Look for the string "backed" in the data below, and copy each line that holds it.

Data supplied START

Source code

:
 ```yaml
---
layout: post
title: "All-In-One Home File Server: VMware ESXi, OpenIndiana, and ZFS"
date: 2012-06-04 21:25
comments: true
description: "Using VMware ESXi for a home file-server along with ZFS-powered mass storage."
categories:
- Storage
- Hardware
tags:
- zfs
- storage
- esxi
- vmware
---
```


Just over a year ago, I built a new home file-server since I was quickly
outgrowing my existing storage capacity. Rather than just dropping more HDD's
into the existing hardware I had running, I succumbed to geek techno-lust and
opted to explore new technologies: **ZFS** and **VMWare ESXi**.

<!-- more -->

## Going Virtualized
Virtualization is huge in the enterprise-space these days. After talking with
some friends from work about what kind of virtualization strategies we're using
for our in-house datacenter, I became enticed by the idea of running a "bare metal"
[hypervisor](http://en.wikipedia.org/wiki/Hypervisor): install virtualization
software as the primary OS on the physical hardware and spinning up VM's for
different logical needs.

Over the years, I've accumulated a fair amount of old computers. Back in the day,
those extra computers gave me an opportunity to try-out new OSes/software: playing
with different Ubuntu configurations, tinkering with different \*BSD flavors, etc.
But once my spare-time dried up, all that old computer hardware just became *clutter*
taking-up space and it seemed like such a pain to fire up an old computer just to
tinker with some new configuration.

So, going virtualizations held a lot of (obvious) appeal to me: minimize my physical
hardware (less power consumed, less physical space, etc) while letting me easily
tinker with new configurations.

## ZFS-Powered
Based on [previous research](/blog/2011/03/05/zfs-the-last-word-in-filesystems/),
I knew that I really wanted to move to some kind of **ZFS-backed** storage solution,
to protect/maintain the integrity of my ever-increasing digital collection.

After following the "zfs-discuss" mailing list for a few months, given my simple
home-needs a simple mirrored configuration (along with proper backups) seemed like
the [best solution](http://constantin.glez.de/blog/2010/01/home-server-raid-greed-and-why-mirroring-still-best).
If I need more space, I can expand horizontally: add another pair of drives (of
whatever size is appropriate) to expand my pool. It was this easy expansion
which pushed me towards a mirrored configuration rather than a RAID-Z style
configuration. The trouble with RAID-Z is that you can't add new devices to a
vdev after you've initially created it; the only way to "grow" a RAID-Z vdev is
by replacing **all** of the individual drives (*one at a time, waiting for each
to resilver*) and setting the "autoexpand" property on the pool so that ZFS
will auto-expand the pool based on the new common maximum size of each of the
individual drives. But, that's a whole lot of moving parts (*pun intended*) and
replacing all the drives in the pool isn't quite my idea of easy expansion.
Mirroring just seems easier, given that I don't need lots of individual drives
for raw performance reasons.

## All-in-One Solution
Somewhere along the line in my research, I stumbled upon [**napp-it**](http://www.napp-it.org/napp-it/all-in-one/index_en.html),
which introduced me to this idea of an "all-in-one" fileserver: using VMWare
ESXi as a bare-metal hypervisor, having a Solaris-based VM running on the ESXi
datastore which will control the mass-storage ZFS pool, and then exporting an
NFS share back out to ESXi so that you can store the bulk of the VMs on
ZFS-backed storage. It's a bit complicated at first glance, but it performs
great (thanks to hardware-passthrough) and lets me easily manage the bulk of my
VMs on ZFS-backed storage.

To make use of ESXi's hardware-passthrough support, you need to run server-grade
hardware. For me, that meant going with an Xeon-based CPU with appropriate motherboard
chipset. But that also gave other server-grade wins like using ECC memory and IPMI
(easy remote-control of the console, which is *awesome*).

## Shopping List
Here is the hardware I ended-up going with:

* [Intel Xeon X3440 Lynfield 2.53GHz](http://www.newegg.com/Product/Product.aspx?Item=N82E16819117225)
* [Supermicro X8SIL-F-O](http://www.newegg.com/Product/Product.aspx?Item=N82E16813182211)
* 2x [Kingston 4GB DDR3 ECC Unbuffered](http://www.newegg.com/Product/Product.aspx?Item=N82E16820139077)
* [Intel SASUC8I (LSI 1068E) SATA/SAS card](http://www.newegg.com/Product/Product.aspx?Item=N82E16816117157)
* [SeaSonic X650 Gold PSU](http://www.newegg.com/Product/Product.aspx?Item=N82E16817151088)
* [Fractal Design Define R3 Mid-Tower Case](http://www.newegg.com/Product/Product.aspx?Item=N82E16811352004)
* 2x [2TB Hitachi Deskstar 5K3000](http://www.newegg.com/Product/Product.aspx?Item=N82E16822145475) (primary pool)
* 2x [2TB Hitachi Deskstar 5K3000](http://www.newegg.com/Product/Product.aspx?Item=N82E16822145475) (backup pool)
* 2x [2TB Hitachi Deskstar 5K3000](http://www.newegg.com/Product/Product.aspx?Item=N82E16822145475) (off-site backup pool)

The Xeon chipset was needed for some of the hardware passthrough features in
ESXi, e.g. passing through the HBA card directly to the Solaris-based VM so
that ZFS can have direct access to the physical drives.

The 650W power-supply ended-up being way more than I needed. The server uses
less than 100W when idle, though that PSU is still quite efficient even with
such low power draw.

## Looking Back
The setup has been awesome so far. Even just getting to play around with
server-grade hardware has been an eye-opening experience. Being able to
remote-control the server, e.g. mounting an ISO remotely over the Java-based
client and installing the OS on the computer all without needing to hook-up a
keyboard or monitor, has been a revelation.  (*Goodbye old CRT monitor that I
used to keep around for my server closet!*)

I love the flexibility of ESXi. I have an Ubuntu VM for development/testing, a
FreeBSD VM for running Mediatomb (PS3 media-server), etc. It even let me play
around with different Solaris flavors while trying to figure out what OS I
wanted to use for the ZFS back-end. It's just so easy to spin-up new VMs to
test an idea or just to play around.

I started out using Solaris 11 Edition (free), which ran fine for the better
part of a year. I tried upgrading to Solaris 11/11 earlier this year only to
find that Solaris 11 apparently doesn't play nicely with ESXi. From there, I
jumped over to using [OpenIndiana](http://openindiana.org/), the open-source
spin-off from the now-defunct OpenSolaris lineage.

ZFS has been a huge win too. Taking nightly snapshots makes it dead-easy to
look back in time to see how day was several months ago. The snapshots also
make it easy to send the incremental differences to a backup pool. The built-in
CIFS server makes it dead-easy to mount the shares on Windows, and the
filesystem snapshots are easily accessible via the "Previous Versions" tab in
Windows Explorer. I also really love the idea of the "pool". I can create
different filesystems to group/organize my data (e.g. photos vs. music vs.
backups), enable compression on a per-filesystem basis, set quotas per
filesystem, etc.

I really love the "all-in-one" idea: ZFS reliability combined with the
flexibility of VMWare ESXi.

Data supplied END

### Task answer
I knew that I really wanted to move to some kind of **ZFS-backed** storage solution,
ZFS-backed storage. It's a bit complicated at first glance, but it performs
VMs on ZFS-backed storage.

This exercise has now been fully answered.